My Summer Away: What We Did
I have missed you. After a summer away from the blog, it’s hard to even know where to start with you. So let’s just pretend we’ve run into each other at Trader Joe’s and we haven’t seen each other for three months.
You: Micha, hey! How are you? How was your summer?
Micha: Well. It was good. I mean. It was complicated but also really restful. I mean. It was hard but also very sweet.
You: Oh, is this going to be a fun conversation or an awkwardly deep conversation in the middle of the snack food aisle?
Okay. You’re right. That’s a little too deep for the snack food aisle. I have a hard time knowing when it’s appropriate to be vulnerable. Should I, for instance, be totally honest on my first post back around here? Should I just dive straight into deep, hard issues? Or should I just show you my favorite instagrams from our trip this summer? Or should I do both? I’ll do both.
In June, one week after I took a break from blogging, I went through a miscarriage. I went in for my eight week check up and the doctor could not find the embryo on the ultrasound. It’s likely that the baby just never developed.
There is so much I want to say about that process, one that I’m grateful I didn’t feel the need to share publicly at the time. I needed some time to heal before announcing it to the world. And I’m planning to write a lot more about that loss in the weeks and months to come. In many ways I’m still processing the experience and making sense of the grief that followed in the wake of the miscarriage. I planned my break from blogging around the expected first trimester nausea, but God’s gift to me was a whole sea of time to rest and grieve and enjoy my family, without any writing obligations.
This summer revealed to me just how worn out I was after publishing and promoting the book, and I’m so grateful I felt the freedom to embrace my need for rest. There were a lot of voices in my head telling me that this break was a bad idea. But most of those voices were afraid…afraid I’d lose my voice, my influence. Most of those voices were the voices that insist I perform, the ones that want me to be a hard worker, do what’s expected of me, buckle down and produce. I’m learning how to talk reason to those voices. They’re loud but they’re beginning to respect me more and more.
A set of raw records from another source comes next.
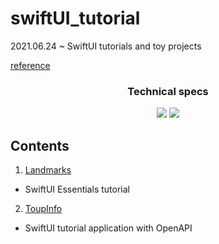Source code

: # swiftUI_tutorial

2021.06.24 ~ SwiftUI tutorials and toy projects

[reference](https://developer.apple.com/tutorials/swiftui)

<h3 align='center'>Technical specs</h3>
<p align='center'>
    <img src="https://img.shields.io/badge/-Swift-orange"/>
    <img src="https://img.shields.io/badge/-iOS-orange"/>
</p>

## Contents

1. [Landmarks](https://github.com/201411108/swiftUI_tutorial/tree/main/Landmarks_APP)
- SwiftUI Essentials tutorial
2. [ToupInfo](https://github.com/201411108/swiftUI_tutorial/tree/main/ToupInfo)
- SwiftUI tutorial application with OpenAPI
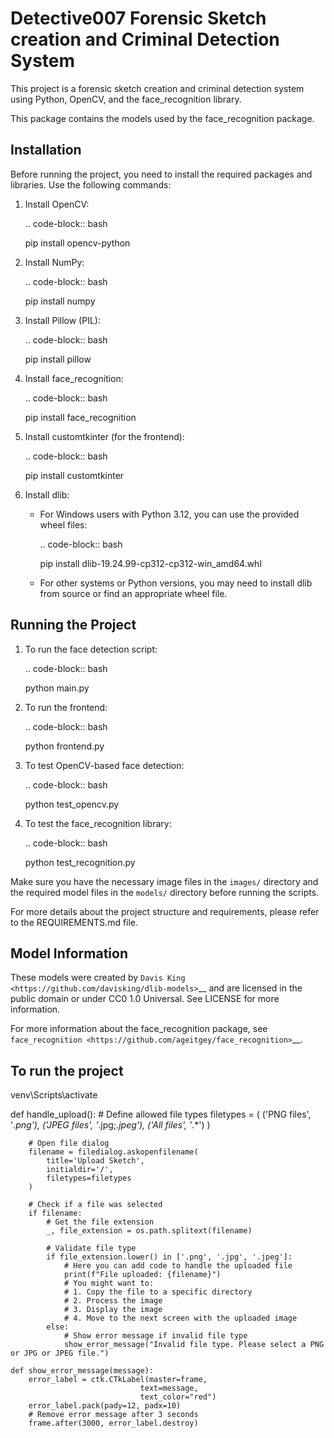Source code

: Detective007 Forensic Sketch creation and Criminal Detection System
=====================================

This project is a forensic sketch creation and criminal detection system using Python, OpenCV, and the face_recognition library.

This package contains the models used by the face_recognition package.

Installation
------------

Before running the project, you need to install the required packages and libraries. Use the following commands:

1. Install OpenCV:

   .. code-block:: bash

      pip install opencv-python

2. Install NumPy:

   .. code-block:: bash

      pip install numpy

3. Install Pillow (PIL):

   .. code-block:: bash

      pip install pillow

4. Install face_recognition:

   .. code-block:: bash

      pip install face_recognition

5. Install customtkinter (for the frontend):

   .. code-block:: bash

      pip install customtkinter

6. Install dlib:

   - For Windows users with Python 3.12, you can use the provided wheel files:

     .. code-block:: bash

        pip install dlib-19.24.99-cp312-cp312-win_amd64.whl

   - For other systems or Python versions, you may need to install dlib from source or find an appropriate wheel file.

Running the Project
-------------------

1. To run the face detection script:

   .. code-block:: bash

      python main.py

2. To run the frontend:

   .. code-block:: bash

      python frontend.py

3. To test OpenCV-based face detection:

   .. code-block:: bash

      python test_opencv.py

4. To test the face_recognition library:

   .. code-block:: bash

      python test_recognition.py

Make sure you have the necessary image files in the `images/` directory and the required model files in the `models/` directory before running the scripts.

For more details about the project structure and requirements, please refer to the REQUIREMENTS.md file.

Model Information
-----------------

These models were created by `Davis King <https://github.com/davisking/dlib-models>`__ and are licensed in the public domain
or under CC0 1.0 Universal. See LICENSE for more information.

For more information about the face_recognition package, see `face_recognition <https://github.com/ageitgey/face_recognition>`__.

To run the project
-------------------
venv\Scripts\activate




def handle_upload():
        # Define allowed file types
        filetypes = (
            ('PNG files', '*.png'),
            ('JPEG files', '*.jpg;*.jpeg'),
            ('All files', '*.*')
        )
        
        # Open file dialog
        filename = filedialog.askopenfilename(
            title='Upload Sketch',
            initialdir='/',
            filetypes=filetypes
        )
        
        # Check if a file was selected
        if filename:
            # Get the file extension
            _, file_extension = os.path.splitext(filename)
            
            # Validate file type
            if file_extension.lower() in ['.png', '.jpg', '.jpeg']:
                # Here you can add code to handle the uploaded file
                print(f"File uploaded: {filename}")
                # You might want to:
                # 1. Copy the file to a specific directory
                # 2. Process the image
                # 3. Display the image
                # 4. Move to the next screen with the uploaded image
            else:
                # Show error message if invalid file type
                show_error_message("Invalid file type. Please select a PNG or JPG or JPEG file.")
    
    def show_error_message(message):
        error_label = ctk.CTkLabel(master=frame, 
                                 text=message, 
                                 text_color="red")
        error_label.pack(pady=12, padx=10)
        # Remove error message after 3 seconds
        frame.after(3000, error_label.destroy)
    
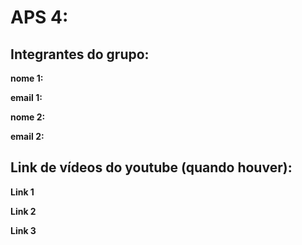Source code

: # APS 4:

## Integrantes do grupo:

**nome 1:**

**email 1:**

**nome 2:**

**email 2:**

## Link de vídeos do youtube (quando houver):

**Link 1**

**Link 2**

**Link 3**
So, in June, I was sad and sat on the couch watching a lot of Pride & Prejudice and Austenland and drinking a lot of fake chocolate milkshakes. But, I also celebrated my 10th anniversary with the mister by taking a grainy selfie in a mirror. (We’ll celebrate for real at the end of September.)
And then I stopped watching Austenland long enough to pack our suitcases and leave chilly, foggy San Francisco for the heat and sunscreen. I affectionately refer to our summer trips as “The Great American Grandparent Tour,” something I’m so grateful we can do as a family living far from all our dearest family members. We started in Texas, where the boys are in heaven because their cousins are older and super cool and their uncles do things like this with them, night after night in my parent’s front yard.
Then we were off with the cousins, aunts and uncles, and my parents to a cabin in New Mexico, where the world looks like this. It was dreamy.
We spent the Fourth of July going on hikes and hunting for snakes, August’s favorite creature du jour. Thankfully (in my humble opinion) we never found any.
Then it was on to the east coast, where day after day was spent like this: watching the boys swim while I read books in the sunshine. That, my friends, is my favorite way to relax.
We spent time in Maine with some dear friends who we love like family.
And thanks to Wild Kratts (my favorite children’s show on earth) the kids played Animal Rescue everyday. They even had a sign.
There was time with Chris’ parents and siblings. Lots of time in pools. And so much time being loved and taken care of by our family and friends. I was filled up enough that by the time we came back to San Francisco, I was actually able to deal with the white foggy sky in the middle of July. This was my view on my first morning back.
And sometimes in August, the sun actually did shine. Barely. But it did sometimes. And there’s no place like San Francisco for rolling down hills.
We were glad to be home. (By the way, whenever I show pics of my kids in the ocean, just keep in mind that it’s probably 60 degrees outside and that only children who grow up in San Francisco are brave enough to go into the ice cold Pacific when it’s 60 degrees outside. I certainly am not.)
Later this week, I’ll be back with the books I read this summer, linking up with Leigh Kramer (a week and a half late!) for what I was into. So grateful to be back here with you. And I can’t wait to jump back in to sharing life with you around here.